By Gurney Poe
I was pretty sure someone was watching us. Nobody believed me.
“Poe, you’re paranoid,” they said. “Poe, you’re imagining things,” they said. “Poe, maybe lay off the interdimensional espresso,” they said.
Well, guess what? I was RIGHT.
Let me back up.
For the past year (and when I say “year,” I’m being all third-dimensional about it, compressing time into your quaint linear framework. You’re welcome) I kept noticing this lumpy old dude. Notepad. Fedora that looked suspiciously familiar. Lurking.
At first, I didn’t think much of it. The multiverse attracts weirdos like a Renaissance Faire attracts guys named Dirk. And anyone paying attention to Z is obviously missing the important stuff — namely, me.
But then it kept happening.
Derry, New Hampshire, 1935. There he was, scribbling in the corner while Z butchered a job interview.
The Jabberwock, 1967. Same guy. Same notepad. Different decade.
Rocky’s Lab. TessieCo. Elijah’s Diner. And believe me, nobody goes to Elijah’s Diner.
Now, I understand how Z and I do the time-hopping tango. Fifth-dimensional navigation, perspective as reality, the whole backwards-through-doors routine. It’s literally my job.
But how the hell does THIS guy do it?
So I did some digging. Turns out, Mr. Lumpy Notepad is an “author.” A “novelist.” And apparently, this joker regards me and Z as FICTIONAL.
Let that sink in.
He’s been documenting our twelve-century cleanup job like we’re characters in some story he’s making up. Except he’s not making it up, is he? Because he was THERE. I SAW him. Multiple times. Across multiple timelines.
The guy’s either:
- Extradimensional (unlikely, based on his walk)
- Time-traveling (possible, but logistically unlikely)
- Something else entirely (this is the one that keeps me up at night, and I don’t sleep)

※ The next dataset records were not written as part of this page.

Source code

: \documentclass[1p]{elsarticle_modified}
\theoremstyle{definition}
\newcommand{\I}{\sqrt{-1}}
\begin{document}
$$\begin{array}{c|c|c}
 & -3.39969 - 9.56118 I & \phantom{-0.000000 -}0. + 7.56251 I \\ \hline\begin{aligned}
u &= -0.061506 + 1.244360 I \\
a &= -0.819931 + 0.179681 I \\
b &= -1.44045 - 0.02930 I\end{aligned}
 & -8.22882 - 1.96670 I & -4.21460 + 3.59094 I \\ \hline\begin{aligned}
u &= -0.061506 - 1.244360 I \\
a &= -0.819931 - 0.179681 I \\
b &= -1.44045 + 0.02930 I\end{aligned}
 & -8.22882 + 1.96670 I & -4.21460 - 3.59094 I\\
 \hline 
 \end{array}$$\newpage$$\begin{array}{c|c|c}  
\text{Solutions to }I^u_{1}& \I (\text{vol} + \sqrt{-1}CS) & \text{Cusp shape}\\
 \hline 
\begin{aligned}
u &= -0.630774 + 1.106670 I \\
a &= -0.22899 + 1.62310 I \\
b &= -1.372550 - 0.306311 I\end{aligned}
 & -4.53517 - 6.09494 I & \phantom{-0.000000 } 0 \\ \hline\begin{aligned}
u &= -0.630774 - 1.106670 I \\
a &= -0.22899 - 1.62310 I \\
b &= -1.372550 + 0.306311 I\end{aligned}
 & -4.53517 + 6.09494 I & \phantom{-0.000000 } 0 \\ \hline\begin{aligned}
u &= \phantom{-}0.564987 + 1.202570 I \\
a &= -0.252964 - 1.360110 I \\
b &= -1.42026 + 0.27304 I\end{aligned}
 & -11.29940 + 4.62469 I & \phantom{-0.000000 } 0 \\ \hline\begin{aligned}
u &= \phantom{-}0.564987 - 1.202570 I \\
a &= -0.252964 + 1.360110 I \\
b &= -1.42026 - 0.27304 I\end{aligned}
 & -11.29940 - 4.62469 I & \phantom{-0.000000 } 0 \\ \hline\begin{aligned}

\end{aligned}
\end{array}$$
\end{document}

And here’s the kicker: he looks a lot like Z. Not exactly, but enough to make me nervous. Same rumpled energy. Same “I just wandered in here by accident” vibe. Same inexplicable ability to turn up exactly where unlikely stuff is happening.

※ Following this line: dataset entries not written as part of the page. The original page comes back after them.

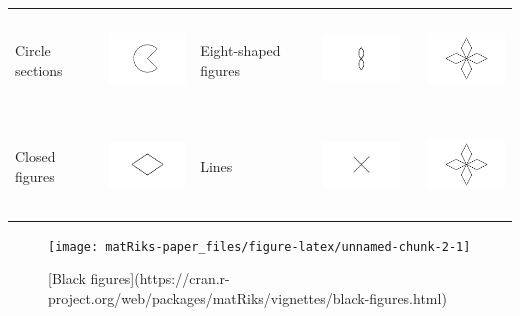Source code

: \begin{table}
\begin{tabular}[t]{l>{}ll>{}ll>{}l}
Circle sections & \includegraphics[width=1in, height=1in]{circle-sections.png} & Eight-shaped figures & \includegraphics[width=1in, height=1in]{eight-shapes-figures.png} &  & \includegraphics[width=1in, height=1in]{other-figures.png}\\
Closed figures & \includegraphics[width=1in, height=1in]{closed-figures.png} & Lines & \includegraphics[width=1in, height=1in]{lines.png} &  & \includegraphics[width=1in, height=1in]{other-figures.png}\\
\bottomrule
\end{tabular}
\end{table}

\begin{figure}
\texttt{[image: matRiks-paper\_files/figure-latex/unnamed-chunk-2-1]} \caption{[Black figures](https://cran.r-project.org/web/packages/matRiks/vignettes/black-figures.html)}\label{fig:unnamed-chunk-2}
\end{figure}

I started tracking him. Call it recon. Call it surveillance. Call it turnabout-is-fair-play because frankly, watching someone get watched is unsettling. (The irony is not lost on me. We do this to Z constantly.)

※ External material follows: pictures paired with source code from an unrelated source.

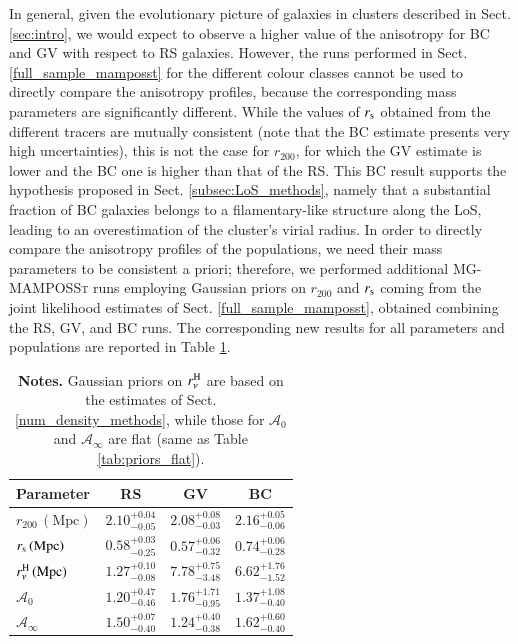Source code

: \documentclass{aa}
\begin{document}
In general, given the evolutionary picture of galaxies in clusters described in Sect. \ref{sec:intro}, we would expect to observe a higher value of the anisotropy for BC and GV with respect to RS galaxies. However, the runs performed in Sect. \ref{full_sample_mamposst} for the different colour classes cannot be used to directly compare the anisotropy profiles, because the corresponding mass parameters are significantly different. While the values of $r_{\rm s}$ obtained from the different tracers are mutually consistent (note that the BC estimate presents very high uncertainties), this is not the case for $r_{200}$, for which the GV estimate is lower and the BC one is higher than that of the RS. This BC result supports the hypothesis proposed in Sect. \ref{subsec:LoS_methods}, namely that a substantial fraction of BC galaxies belongs to a filamentary-like structure along the LoS, leading to an overestimation of the cluster's virial radius. In order to directly compare the anisotropy profiles of the populations, we need their mass parameters to be consistent a priori; therefore, we performed additional \textsc{MG-MAMPOSSt} runs employing Gaussian priors on $r_{200}$ and $r_{\rm s}$ coming from the joint likelihood estimates of Sect. \ref{full_sample_mamposst}, obtained combining the RS, GV, and BC runs. The corresponding new results for all parameters and populations are reported in Table \ref{tab:diff_samples_results_withpriors}.
\begin{table}
\centering
\caption{Same as Table \ref{tab:diff_samples_results}, but for the runs with Gaussian priors on $r_{200}$ and $r_{\rm{s}}$ from the joint likelihood.}
\renewcommand{\arraystretch}{1.3}
\begin{tabular}{lccc}
\hline
{Parameter} & {RS} & {GV} & {BC} \\
\hline
       
       $r_{200} \, (\mathrm{Mpc})$ & $2.10_{-0.05}^{+0.04}$ & $2.08_{-0.03}^{+0.08}$ & $2.16_{-0.06}^{+0.05}$ \\
       $r_{\rm s} \, (\mathrm{Mpc})$ & $0.58_{-0.25}^{+0.03}$ & $0.57_{-0.32}^{+0.06}$ & $0.74_{-0.28}^{+0.06}$ \\
       $r_\nu^{\rm H} \, (\mathrm{Mpc})$ & $1.27_{-0.08}^{+0.10}$ & $7.78_{-3.48}^{+0.75}$ & $6.62_{-1.52}^{+1.76}$ \\
       $\mathcal{A}_0$ & 
       $1.20_{-0.46}^{+0.47}$ & $1.76_{-0.95}^{+1.71}$ & $1.37_{-0.40}^{+1.08}$ \\
       $\mathcal{A}_\infty$ & $1.50_{-0.40}^{+0.07}$ & $1.24_{-0.38}^{+0.40}$ & $1.62_{-0.40}^{+0.60}$ \\
          
\hline
\end{tabular}
\caption*{\footnotesize \textbf{Notes.} Gaussian priors on $r_\nu^{\rm H}$ are based on the estimates of Sect. \ref{num_density_methods}, while those for $\mathcal{A}_0$ and $\mathcal{A}_\infty$ are flat (same as Table \ref{tab:priors_flat}).}
\label{tab:diff_samples_results_withpriors}
\end{table}
\end{document}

Then, suddenly, poof. Mr. Lumpy Notepad vanished.
For months, nothing. I figured maybe he’d gotten bored, moved on to some other cosmic catastrophe to document. Maybe Admin had dealt with him. Maybe he’d walked through the wrong door and ended up in 14th-century Lithuania. It happens.
Then yesterday, I’m checking something on — well, just never mind what I was checking, it’s none of your business — and I see it.
Turn Left: The Unintentional Adventures of Z Kooper
By Angus Stump
On Amazon. With a cover and everything.
The lumpy notepad guy WROTE A BOOK. About US. About ME.
I haven’t read it yet. I’m not sure I will. I haven’t decided if I’m more angry or impressed. Maybe both. Definitely indignant. Possibly flattered? No. Angry. Definitely angry.
Because here’s the thing: I don’t know what he knows. I don’t know what he saw.
And I really, REALLY don’t know how he was there to document it without me figuring out until now. Sneaky scuttling lurker.
So anyway, I was right. Someone WAS watching us. Someone WAS taking notes. And that someone just published our entire interdimensional saga for any third-dimensional yayhoo with an Amazon account to read.
I’m seeking my pound of flesh. Also, possibly royalties.